Date: Mon Oct 10 1994 15:07:46
From: John Powell
Subj: Roswell Critique
Dubious Truth About the Roswell Crash by Christopher D. Allan
(IUR, May/June 1994, Volume 19, Number 3, International UFO Reporter,
Copyright 1994 by the J. Allen Hynek Center for UFO Studies, 2457 West
Peterson Ave., Chicago, IL 60659, published bimonthly with a
subscription rate of $25/yr.)
In chapter 13 of the recently published The Truth About the UFO
Crash at Roswell, Kevin D. Randle and Donald R. Schmitt have a great
deal to say about a letter written by Lt. Gen. Nathan F. Twining, head
of the Air Materiel Command, as well as about FBI involvement in the
Roswell case. Their treatment is based on poor research and a lack of
study of the documentation, as I shall show. I summarize below the main
points Randle and Schmitt raise:
(1) Gen. Twining knew about the Roswell crash but decided to ignore it
completely and in fact specifically pointed out the lack of any
physical evidence of "flying discs" in his September 23, 1947,
letter to Brig. Gen. George F. Schulgen, assistant chief of staff
for air intelligence.
(2) Twining's letter was only at "secret" level whereas a crashed UFO
would be "top secret" and therefore could not be referred to in a
memo of lower classification. Roswell was, and remains, a tightly
(3) J. Edgar Hoover's handwritten note on an FBI memo probably, though
not certainly, refers to Roswell. It does not refer to a prank
disc found in Louisiana (pp. 91-93), notwithstanding Hoover's
mention of the "La case."
(4) The Air Defense Command (in particular the 4602nd Air Intelligence
Squadron) took over from Project Blue Book and the Air Technical
Intelligence Center (ATIC) the investigation of UFOs in early 1953
(pp. 95-96). Blue Book became merely a "public relations outfit"
after 1953 (p. 100).
(5) Two classified operations, Blue Fly and Moon Dust, set up in about
1960, were integrated into the UFO program. The whole program was
orchestrated from Fort Belvoir, Virginia. The project "was
designed with retrieval of material in mind" (p. 100).

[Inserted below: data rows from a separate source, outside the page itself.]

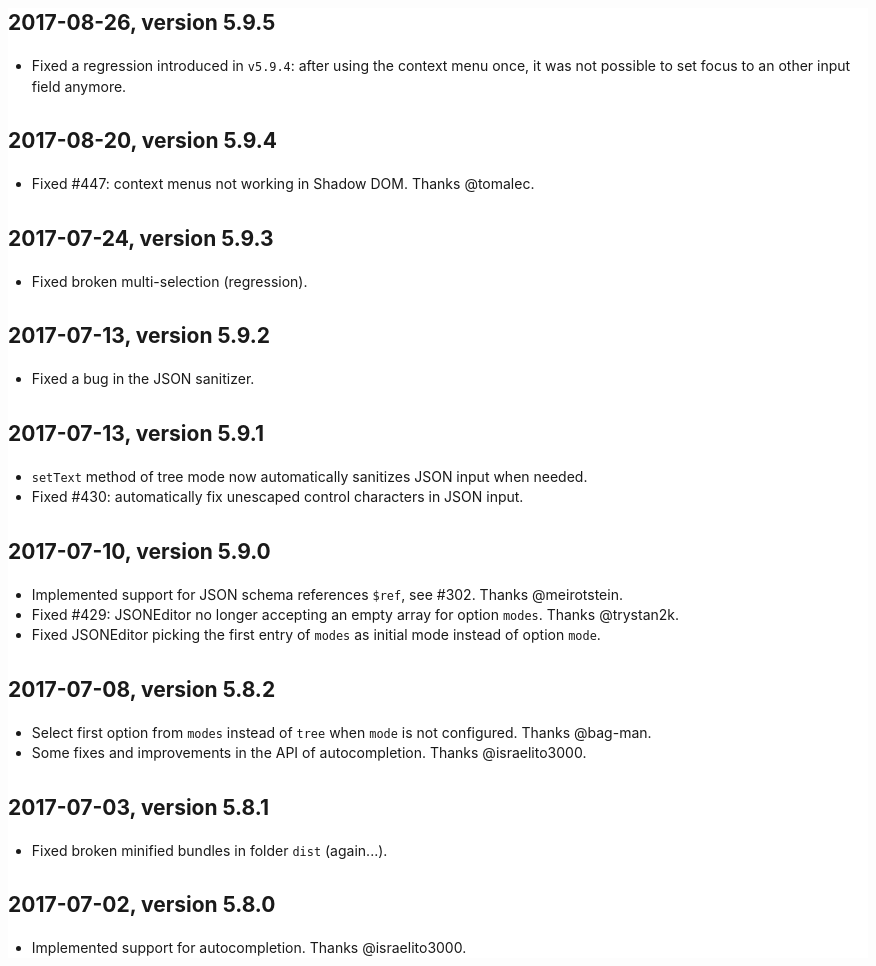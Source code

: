 ## 2017-08-26, version 5.9.5

- Fixed a regression introduced in `v5.9.4`: after using the context
  menu once, it was not possible to set focus to an other input field
  anymore.

## 2017-08-20, version 5.9.4

- Fixed #447: context menus not working in Shadow DOM. Thanks @tomalec.

## 2017-07-24, version 5.9.3

- Fixed broken multi-selection (regression).

## 2017-07-13, version 5.9.2

- Fixed a bug in the JSON sanitizer.

## 2017-07-13, version 5.9.1

- `setText` method of tree mode now automatically sanitizes JSON input
  when needed.
- Fixed #430: automatically fix unescaped control characters in
  JSON input.

## 2017-07-10, version 5.9.0

- Implemented support for JSON schema references `$ref`, see #302.
  Thanks @meirotstein.
- Fixed #429: JSONEditor no longer accepting an empty array for option
  `modes`. Thanks @trystan2k.
- Fixed JSONEditor picking the first entry of `modes` as initial mode
  instead of option `mode`.

## 2017-07-08, version 5.8.2

- Select first option from `modes` instead of `tree` when `mode` is not
  configured. Thanks @bag-man.
- Some fixes and improvements in the API of autocompletion.
  Thanks @israelito3000.

## 2017-07-03, version 5.8.1

- Fixed broken minified bundles in folder `dist` (again...).

## 2017-07-02, version 5.8.0

- Implemented support for autocompletion. Thanks @israelito3000.
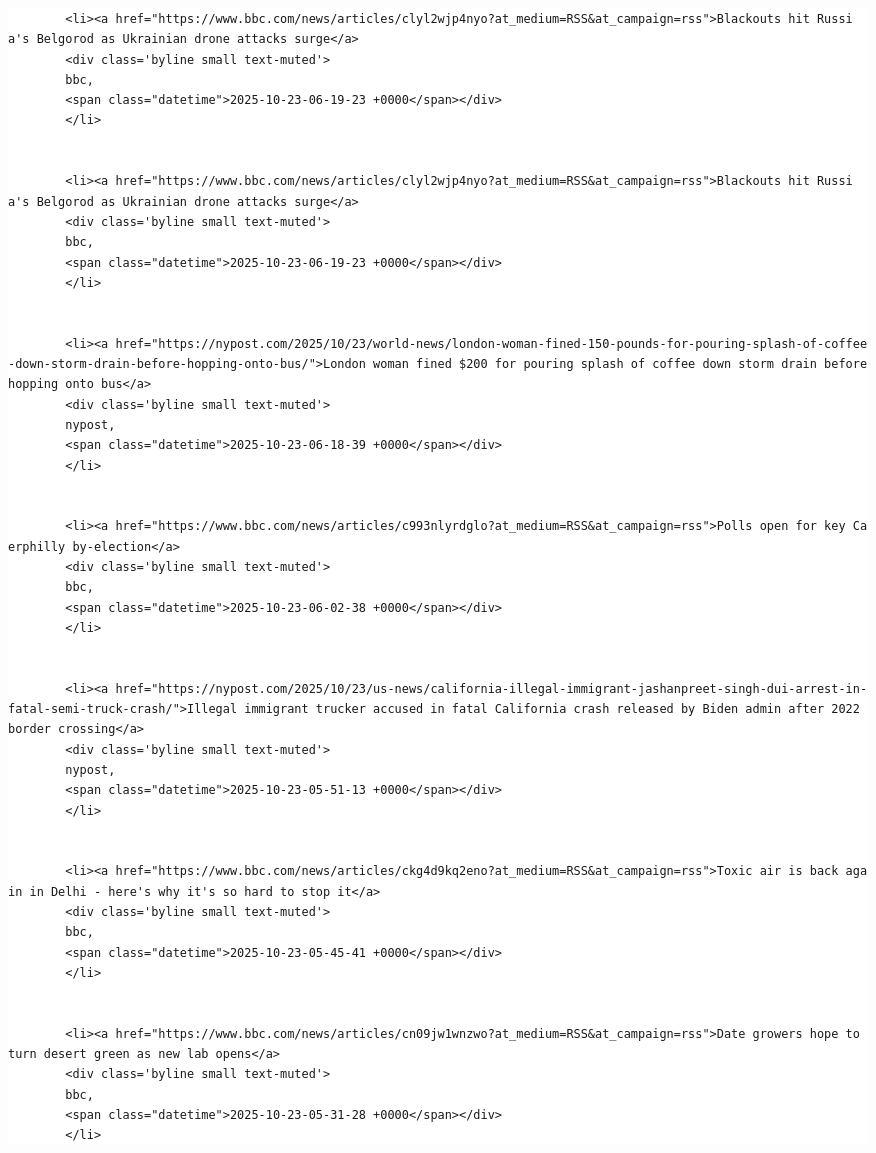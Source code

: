
            <li><a href="https://www.bbc.com/news/articles/clyl2wjp4nyo?at_medium=RSS&at_campaign=rss">Blackouts hit Russia's Belgorod as Ukrainian drone attacks surge</a>
            <div class='byline small text-muted'>
            bbc, 
            <span class="datetime">2025-10-23-06-19-23 +0000</span></div>
            </li>
        

            <li><a href="https://www.bbc.com/news/articles/clyl2wjp4nyo?at_medium=RSS&at_campaign=rss">Blackouts hit Russia's Belgorod as Ukrainian drone attacks surge</a>
            <div class='byline small text-muted'>
            bbc, 
            <span class="datetime">2025-10-23-06-19-23 +0000</span></div>
            </li>
        

            <li><a href="https://nypost.com/2025/10/23/world-news/london-woman-fined-150-pounds-for-pouring-splash-of-coffee-down-storm-drain-before-hopping-onto-bus/">London woman fined $200 for pouring splash of coffee down storm drain before hopping onto bus</a>
            <div class='byline small text-muted'>
            nypost, 
            <span class="datetime">2025-10-23-06-18-39 +0000</span></div>
            </li>
        

            <li><a href="https://www.bbc.com/news/articles/c993nlyrdglo?at_medium=RSS&at_campaign=rss">Polls open for key Caerphilly by-election</a>
            <div class='byline small text-muted'>
            bbc, 
            <span class="datetime">2025-10-23-06-02-38 +0000</span></div>
            </li>
        

            <li><a href="https://nypost.com/2025/10/23/us-news/california-illegal-immigrant-jashanpreet-singh-dui-arrest-in-fatal-semi-truck-crash/">Illegal immigrant trucker accused in fatal California crash released by Biden admin after 2022 border crossing</a>
            <div class='byline small text-muted'>
            nypost, 
            <span class="datetime">2025-10-23-05-51-13 +0000</span></div>
            </li>
        

            <li><a href="https://www.bbc.com/news/articles/ckg4d9kq2eno?at_medium=RSS&at_campaign=rss">Toxic air is back again in Delhi - here's why it's so hard to stop it</a>
            <div class='byline small text-muted'>
            bbc, 
            <span class="datetime">2025-10-23-05-45-41 +0000</span></div>
            </li>
        

            <li><a href="https://www.bbc.com/news/articles/cn09jw1wnzwo?at_medium=RSS&at_campaign=rss">Date growers hope to turn desert green as new lab opens</a>
            <div class='byline small text-muted'>
            bbc, 
            <span class="datetime">2025-10-23-05-31-28 +0000</span></div>
            </li>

To take Randle and Schmitt's claims one at a time, in order:
(1) Since Randle and Schmitt assure us that some Roswell
wreckage and bodies went to Wright-Patterson Air Force Base, Gen.

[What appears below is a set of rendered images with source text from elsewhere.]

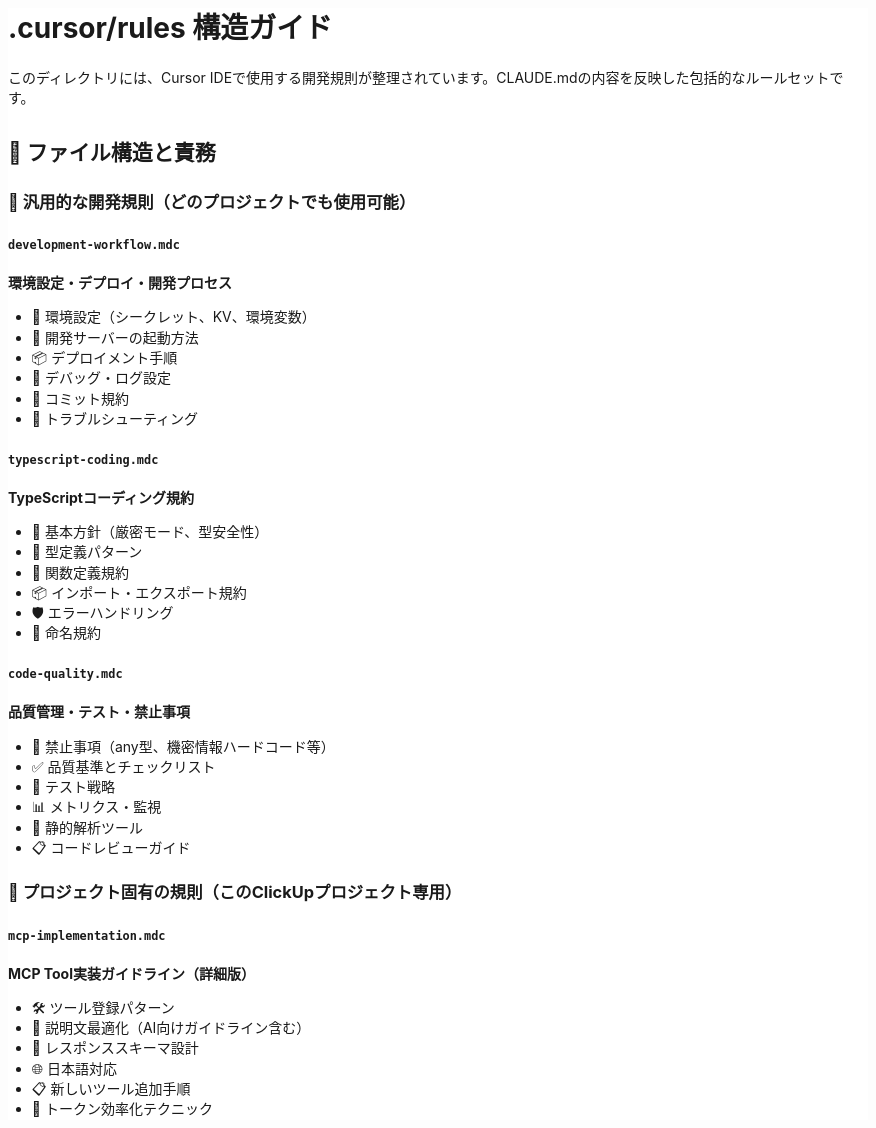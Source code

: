 # .cursor/rules 構造ガイド

このディレクトリには、Cursor IDEで使用する開発規則が整理されています。CLAUDE.mdの内容を反映した包括的なルールセットです。

## 📁 ファイル構造と責務

### 🔄 **汎用的な開発規則**（どのプロジェクトでも使用可能）

#### `development-workflow.mdc`

**環境設定・デプロイ・開発プロセス**

- 🔧 環境設定（シークレット、KV、環境変数）
- 🚀 開発サーバーの起動方法
- 📦 デプロイメント手順
- 🐛 デバッグ・ログ設定
- 📝 コミット規約
- 🚨 トラブルシューティング

#### `typescript-coding.mdc`

**TypeScriptコーディング規約**

- 🎯 基本方針（厳密モード、型安全性）
- 📝 型定義パターン
- 🔧 関数定義規約
- 📦 インポート・エクスポート規約
- 🛡️ エラーハンドリング
- 🎨 命名規約

#### `code-quality.mdc`

**品質管理・テスト・禁止事項**

- 🚫 禁止事項（any型、機密情報ハードコード等）
- ✅ 品質基準とチェックリスト
- 🧪 テスト戦略
- 📊 メトリクス・監視
- 🔧 静的解析ツール
- 📋 コードレビューガイド

### 🎯 **プロジェクト固有の規則**（このClickUpプロジェクト専用）

#### `mcp-implementation.mdc`

**MCP Tool実装ガイドライン（詳細版）**

- 🛠️ ツール登録パターン
- 📝 説明文最適化（AI向けガイドライン含む）
- 🔄 レスポンススキーマ設計
- 🌐 日本語対応
- 📋 新しいツール追加手順
- 🚀 トークン効率化テクニック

Twining would certainly have known about the Roswell crash. But for him
to answer a request for information from Washington on what has thus far
been discovered about UFOs by omitting the most important discovery of
all (namely a crashed UFO with alien corpses) makes no sense.
Twining's response was based on an "estimate" sent to him by
Schulgen's office a short time before. This estimate consisted of some
18 "best cases" up to mid-July but did not mention Roswell or indeed any
crashed UFO. Randle and Schmitt say that Twining saw no need to mention
Roswell, even though he knew all about it, because Schulgen had not
brought the matter up.
If an ET craft had really crashed at Roswell and Twining had the
wreckage and bodies, it would be an exceedingly foolish thing to pretend
otherwise. How was Twining to know that only one such crash had
occurred? How could Twining possibly pretend no physical evidence
existed when, for all he knew, Roswell was but one of many crashes,
perhaps in other countries, too? By what strange reasoning did Twining
think he ever could keep the affair under wraps? This was, after all, a
new and unpredictable phenomenon, an extraterrestrial visitation. Yet
Twining, according to Randle and Schmitt, was so confident he could keep
it under wraps that he recommends Washington to launch an investigation
into something but then avoids mentioning the existence of the most
(2) The idea that Roswell could not be referred to in a secret
memo is valid only if we assume that Roswell would have been a top
secret affair. By "accepted wisdom" the authors ought to add that this
is the "accepted wisdom of the Roswell believers" who by now have become
so indoctrinated with the super-secrecy of the story that they will
grasp at any straw to distort the meaning of once-classified documents -
documents that, alas, never mention Roswell. In other words, if the
documentation is not there, Randle and Schmitt will put it there.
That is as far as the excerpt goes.